I'm not sure if my existing wall units can support the weight of top cabinets, if I rest them directly on top. I'm thinking I could use a cleat and attach directly to the wall, to be safe... What are people's thoughts?

The walls are plasterboard (dot and dab) on those light/soft type grey breeze blocks.

I want to keep the 'coving' that is currently on the wall units, 


Pictures below:












Sent from my SM-G973F using Tapatalk


----------



## That would work (25 Mar 2020)

I think if I were doing that I would make actual individual boxes. Nicely done with decent timber and dovetails with hand cutouts on the side. Rather than trying to tie into what's there which I don't think would work.
It's true you need to climb up but then you would need to anyway.


----------



## sammy.se (25 Mar 2020)

I will be painting them white, with a slight sheen, mostly to blend in with the ceiling, and not the cream cabinets...

I think I'm sticking to basic MDF cabinets rather than traditional and solid wood - I am working from home so don't have too much time or material...
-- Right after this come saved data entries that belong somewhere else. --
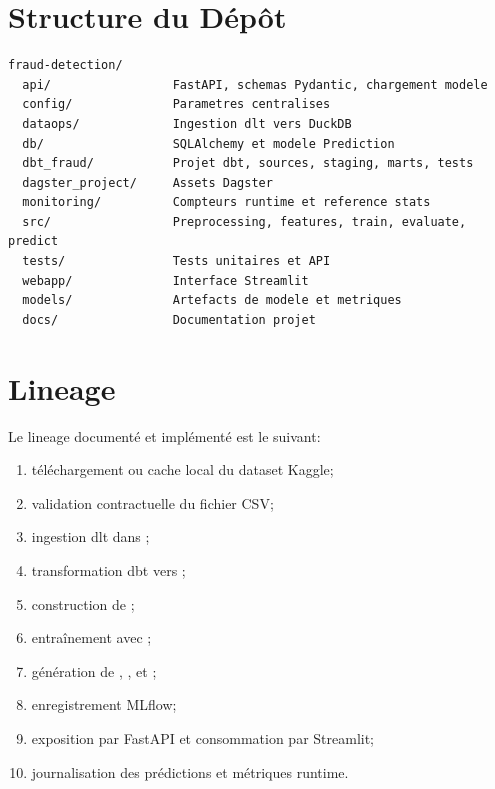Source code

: \section{Structure du Dépôt}

\begin{lstlisting}
fraud-detection/
  api/                 FastAPI, schemas Pydantic, chargement modele
  config/              Parametres centralises
  dataops/             Ingestion dlt vers DuckDB
  db/                  SQLAlchemy et modele Prediction
  dbt_fraud/           Projet dbt, sources, staging, marts, tests
  dagster_project/     Assets Dagster
  monitoring/          Compteurs runtime et reference stats
  src/                 Preprocessing, features, train, evaluate, predict
  tests/               Tests unitaires et API
  webapp/              Interface Streamlit
  models/              Artefacts de modele et metriques
  docs/                Documentation projet
\end{lstlisting}

\section{Lineage}

Le lineage documenté et implémenté est le suivant:

\begin{enumerate}
    \item téléchargement ou cache local du dataset Kaggle;
    \item validation contractuelle du fichier CSV;
    \item ingestion dlt dans ;
    \item transformation dbt vers ;
    \item construction de ;
    \item entraînement avec ;
    \item génération de , ,  et ;
    \item enregistrement MLflow;
    \item exposition par FastAPI et consommation par Streamlit;
    \item journalisation des prédictions et métriques runtime.
\end{enumerate}
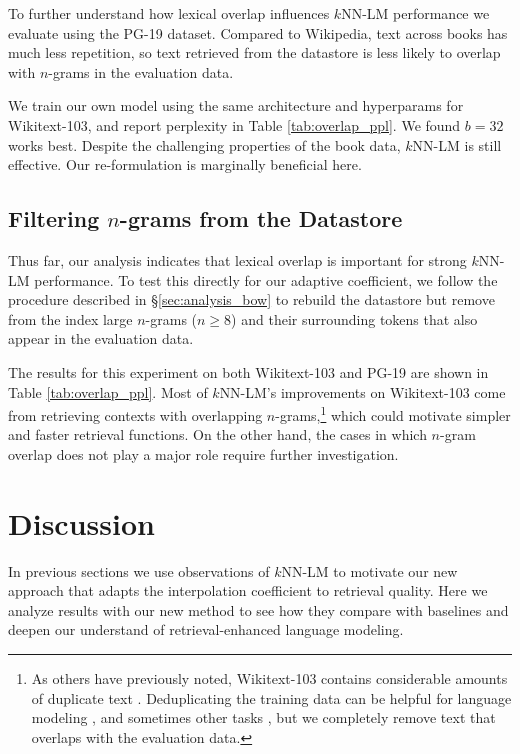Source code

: \documentclass[11pt]{article}
\begin{document}
To further understand how lexical overlap influences $k$NN-LM performance we evaluate using the PG-19 dataset. Compared to Wikipedia, text across books has much less repetition, so text retrieved from the datastore is less likely to overlap with $n$-grams in the evaluation data.

We train our own model using the same architecture and hyperparams for Wikitext-103, and report perplexity in Table \ref{tab:overlap_ppl}. We found $b =32$ works best. Despite the challenging properties of the book data, $k$NN-LM is still effective. Our re-formulation is marginally beneficial here.

\subsection{Filtering $n$-grams from the Datastore}

Thus far, our analysis indicates that lexical overlap is important for strong $k$NN-LM performance. To test this directly for our adaptive coefficient, we follow the procedure described in \S\ref{sec:analysis_bow} to rebuild the datastore but remove from the index large $n$-grams ($n \geq 8$) and their surrounding tokens that also appear in the evaluation data.

The results for this experiment on both Wikitext-103 and PG-19 are shown in Table \ref{tab:overlap_ppl}. Most of $k$NN-LM's improvements on Wikitext-103 come from retrieving contexts with overlapping $n$-grams,\footnote{As others have previously noted, Wikitext-103 contains considerable amounts of duplicate text \cite{McCoy2021HowMD}. Deduplicating the training data can be helpful for language modeling \cite{lee-etal-2022-deduplicating,dedup2022kandpal}, and sometimes other tasks \cite{schofield-etal-2017-quantifying}, but we completely remove text that overlaps with the evaluation data.} which could motivate simpler and faster retrieval functions. On the other hand, the cases in which $n$-gram overlap does not play a major role require further investigation. 

\section{Discussion}

In previous sections we use observations of $k$NN-LM to motivate our new approach that adapts the interpolation coefficient to retrieval quality. Here we analyze results with our new method to see how they compare with baselines and deepen our understand of retrieval-enhanced language modeling.
\end{document}
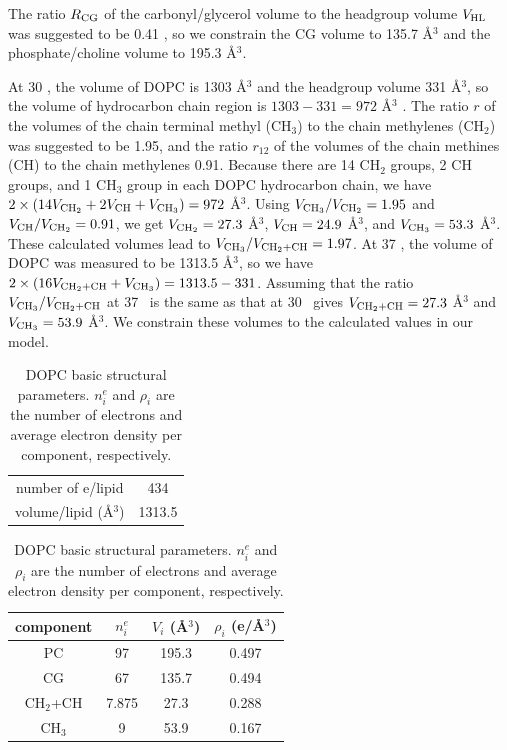 The ratio $R_\textrm{CG}$ of 
the carbonyl/glycerol volume to the headgroup volume $V_\textrm{HL}$ was
suggested to be 0.41 \cite{ref:Braun13}, so we constrain the CG
volume to 135.7 \AA$^3$ and the phosphate/choline volume to 
195.3 \AA$^3$. 

At 30 \textcelsius, the volume of DOPC is 1303 \AA$^3$ and the headgroup
volume 331 \AA$^3$, so the volume of hydrocarbon chain region is 
$1303 - 331 = 972$ \AA$^3$ \cite{ref:Braun13}. The ratio $r$ of the volumes
of the chain terminal methyl (CH$_3$) to the chain methylenes (CH$_2$) was 
suggested to be 1.95, and the ratio $r_{12}$ of the volumes of the chain
methines (CH) to the chain methylenes 0.91. Because there are 14 CH$_2$ groups,
2 CH groups, and 1 CH$_3$ group in each DOPC hydrocarbon chain, we have
$2\times(14V_{\textrm{CH}_2}+2V_\textrm{CH}+V_{\textrm{CH}_3})=972$ \AA$^3$. 
Using $V_{\textrm{CH}_3}/V_{\textrm{CH}_2}=1.95$ 
and $V_\textrm{CH}/V_{\textrm{CH}_2}=0.91$, we get $V_{\textrm{CH}_2}=27.3$ \AA$^3$, 
$V_\textrm{CH}=24.9$ \AA$^3$, and $V_{\textrm{CH}_3}=53.3$ \AA$^3$. These calculated volumes
lead to $V_{\textrm{CH}_3}/V_{\textrm{CH}_2+\textrm{CH}}=1.97$. 
At 37 \textcelsius, the volume of DOPC was measured to be 1313.5 \AA$^3$, so
we have $2\times(16V_{\textrm{CH}_2+\textrm{CH}}+V_{\textrm{CH}_3})=1313.5-331$. Assuming that the ratio 
$V_{\textrm{CH}_3}/V_{\textrm{CH}_2+\textrm{CH}}$ at 37 \textcelsius\ is the same as that at 30 \textcelsius\ 
gives $V_{\textrm{CH}_2+\textrm{CH}}=27.3$ \AA$^3$ and $V_{\textrm{CH}_3}=53.9$ \AA$^3$. We constrain
these volumes to the calculated values in our model.
\begin{table}[htbp]
  \centering
  \begin{tabular}{ cc }
  \hline
    number of e/lipid & 434 \\ 
    volume/lipid (\AA$^3$) & 1313.5 \\
  \hline
  \end{tabular}
  \quad
  \begin{tabular}{ cccc }
    \hline
    component & $n^e_i$ & $V_i$ (\AA$^3$) & $\rho_i$ (e/\AA$^3$) \\
    \hline 
    PC & 97 & 195.3 & 0.497 \\  
    CG & 67 & 135.7 & 0.494 \\  
    CH$_2$+CH & 7.875 & 27.3 & 0.288 \\
    CH$_3$ & 9 & 53.9 & 0.167 \\
    \hline
  \end{tabular}
  \caption{DOPC basic structural parameters. $n^e_i$ and $\rho_i$ are
  the number of electrons and average electron density per component, 
  respectively.}
  \label{tb:DOPC_basic_params}
\end{table}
Sent from my SM-G973F using Tapatalk


----------



## TJC (29 Aug 2020)

.


----------



## MikeG. (29 Aug 2020)

If they're in the same plane as the existing (ie don't stick out further into the room), and the top of the existing is good enough to act as a bottom shelf, then there's no need to put another box or boxes up there. Just make up a face frame to fit the gap.


----------